The use of gastric ultrasound in this specific area of clinical investigation still requires some standardization, including, for example, the definition of minimum training requirements for anesthesiologists to ensure accurate assessments.15 The gold standard for more accurate assessment continues to be scintigraphy,22 however, its use in a preoperative scenario is unfeasible. In addition, most of the data currently published refer to healthy adults. The volume assessment models, in particular, have only been validated for adult and non-pregnant populations, and more data are needed from pediatric populations.23
A subgroup analysis excluding children on continuous medication suggests that medication use and shorter fasting partially masked the effect of the neurological condition. When controlled, cerebral palsy itself impacted residual gastric volume, likely due to reduced gastrointestinal motility. Despite reduced sample size and potential selection bias, the evidence supports a genuine effect of cerebral palsy on increasing gastric volume.

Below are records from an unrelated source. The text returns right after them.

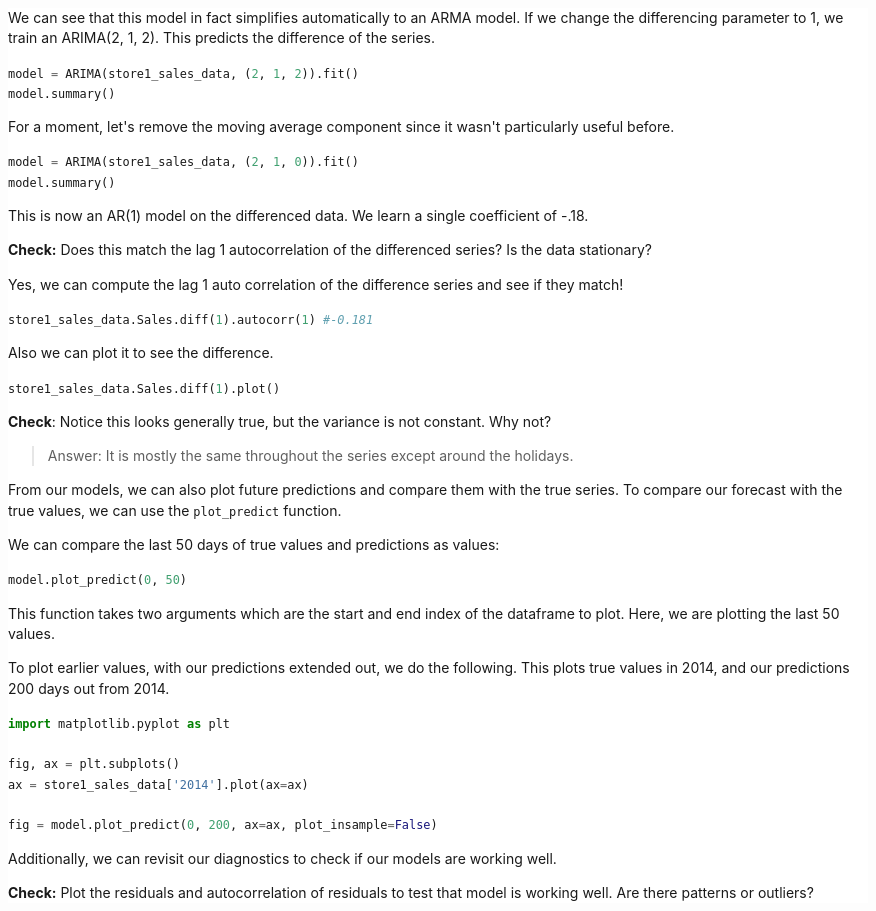 We can see that this model in fact simplifies automatically to an ARMA model.  If we change the differencing parameter to 1, we train an ARIMA(2, 1, 2). This predicts the difference of the series.

```python
model = ARIMA(store1_sales_data, (2, 1, 2)).fit()
model.summary()
```

For a moment, let's remove the moving average component since it wasn't particularly useful before.

```python
model = ARIMA(store1_sales_data, (2, 1, 0)).fit()
model.summary()
```

This is now an AR(1) model on the differenced data.  We learn a single coefficient of -.18.

**Check:** Does this match the lag 1 autocorrelation of the differenced series? Is the data stationary?

Yes, we can compute the lag 1 auto correlation of the difference series and see if they match!

```python
store1_sales_data.Sales.diff(1).autocorr(1) #-0.181
```
Also we can plot it to see the difference.

```python
store1_sales_data.Sales.diff(1).plot()
```

**Check**: Notice this looks generally true, but the variance is not constant. Why not?

> Answer: It is mostly the same throughout the series except around the holidays.

From our models, we can also plot future predictions and compare them with the true series. To compare our forecast with the true values, we can use the `plot_predict` function.

We can compare the last 50 days of true values and predictions as values:

```python
model.plot_predict(0, 50)
```

This function takes two arguments which are the start and end index of the dataframe to plot. Here, we are plotting the last 50 values.

To plot earlier values, with our predictions extended out, we do the following. This plots true values in 2014, and our predictions 200 days out from 2014.

```python
import matplotlib.pyplot as plt

fig, ax = plt.subplots()
ax = store1_sales_data['2014'].plot(ax=ax)

fig = model.plot_predict(0, 200, ax=ax, plot_insample=False)
```

Additionally, we can revisit our diagnostics to check if our models are working well.

**Check:** Plot the residuals and autocorrelation of residuals to test that model is working well. Are there patterns or outliers?
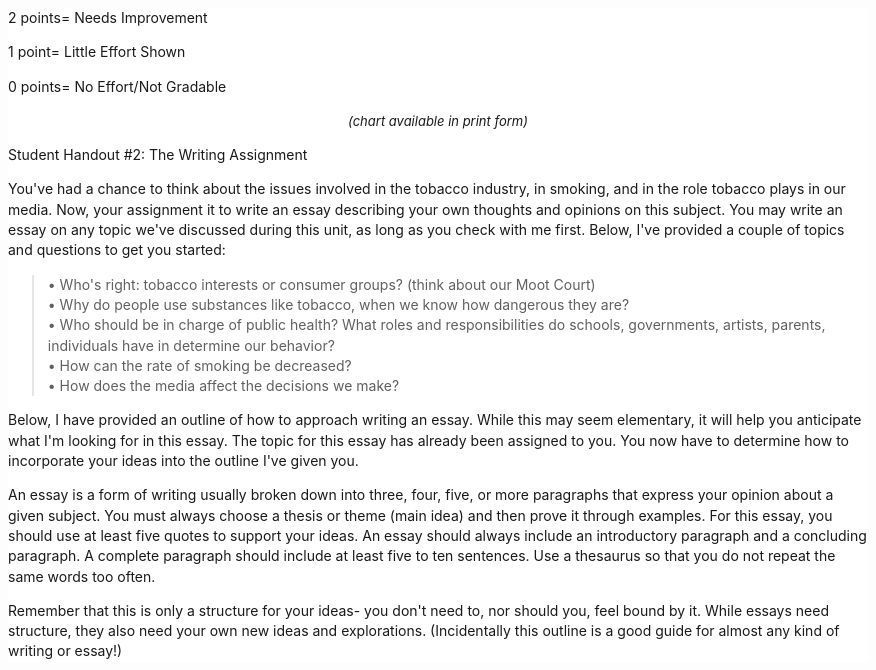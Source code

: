 <p>
2 points= Needs Improvement
</p>
<p>
1 point= Little Effort Shown
</p>
<p>
0 points= No Effort/Not Gradable
</p>
<center>
<i>
<font size="-1">
(chart available in print form)
</font>
</i>
</center>
<p>
Student Handout #2: The Writing Assignment
</p>
<p>
You've had a chance to think about the issues involved in the tobacco industry, in smoking, and in the role tobacco plays in our media. Now, your assignment it to write an essay describing your own thoughts and opinions on this subject. You may write an essay on any topic we've discussed during this unit, as long as you check with me first. Below, I've provided a couple of topics and questions to get you started:
</p>
<blockquote>
<dl>
<dt>
• Who's right: tobacco interests or consumer groups? (think about our Moot Court)
<dt>
• Why do people use substances like tobacco, when we know how dangerous they are?
<dt>
• Who should be in charge of public health? What roles and responsibilities do schools, governments, artists, parents, individuals have in determine our behavior?
<dt>
• How can the rate of smoking be decreased?
<dt>
• How does the media affect the decisions we make?
<dt>
</dt>
</dt>
</dt>
</dt>
</dt>
</dt>
</dl>
</blockquote>
Below, I have provided an outline of how to approach writing an essay. While this may seem elementary, it will help you anticipate what I'm looking for in this essay. The topic for this essay has already been assigned to you. You now have to determine how to incorporate your ideas into the outline I've given you.
<p>
An essay is a form of writing usually broken down into three, four, five, or more paragraphs that express your opinion about a given subject. You must always choose a thesis or theme (main idea) and then prove it through examples. For this essay, you should use at least five quotes to support your ideas. An essay should always include an introductory paragraph and a concluding paragraph. A complete paragraph should include at least five to ten sentences. Use a thesaurus so that you do not repeat the same words too often.
</p>
<p>
Remember that this is only a structure for your ideas- you don't need to, nor should you, feel bound by it. While essays need structure, they also need your own new ideas and explorations. (Incidentally this outline is a good guide for almost any kind of writing or essay!)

The three-group comparative analysis confirmed that the use of medications known to delay gastric emptying is associated with shorter fasting times and higher gastric volume. However, even among non-medicated children with cerebral palsy, gastric volume remained higher than in healthy controls, suggesting that the neurological condition itself contributes to altered gastric motility independently of pharmacologic effects.
Possibly a larger and more homogeneous sample, excluding the use of medications that can affect gastric emptying, could show a more reliable result regarding the neurological disease and its impact on the digestive tract.
The major difficulty in carrying out this type of work was obtaining a relatively large, homogeneous sample, free of confounding factors such as the use of medications, surgeries or malformations of the gastrointestinal tract.
Our results reinforce the use of tools such as ultrasound in special cases, such as pregnant women, diabetics, and those with neurological and digestive tract diseases, since there is no harm to the patient in applying this method.7
3D and 4D ultrasound are newer imaging modalities that may play a future role in gastric ultrasound evaluation and bring greater safety to clinical practice.24
Conclusion
Pediatric patients with cerebral palsy demonstrated significantly larger gastric antral CSA and higher estimated gastric volumes than healthy controls, despite adherence to preoperative fasting guidelines. Although none exceeded the threshold for aspiration risk, these findings suggest that neurological impairment itself may contribute to increased residual gastric content, and these patients may require individualized preoperative fasting strategies, incorporating adjunctive tools such as gastric ultrasound. Larger studies, including patients across the full spectrum of cerebral palsy severity, are warranted to confirm these results and refine clinical recommendations.
Data availability statement
The datasets generated and/or analyzed during the current study are available from the corresponding author upon reasonable request.
AI assistance disclosure
The authors declare that no Artificial Intelligence (AI) tools were used in the preparation, writing, language editing, or analysis of this manuscript. The authors take full responsibility for the integrity and accuracy of its content.
Funding
This study was supported by a scholarship from the Surgical Department of the Federal University of Paraná (CAPES–DS agency, government program, grant number 40001016018P0).
Conflicts of interest
The authors declare no conflicts of interest.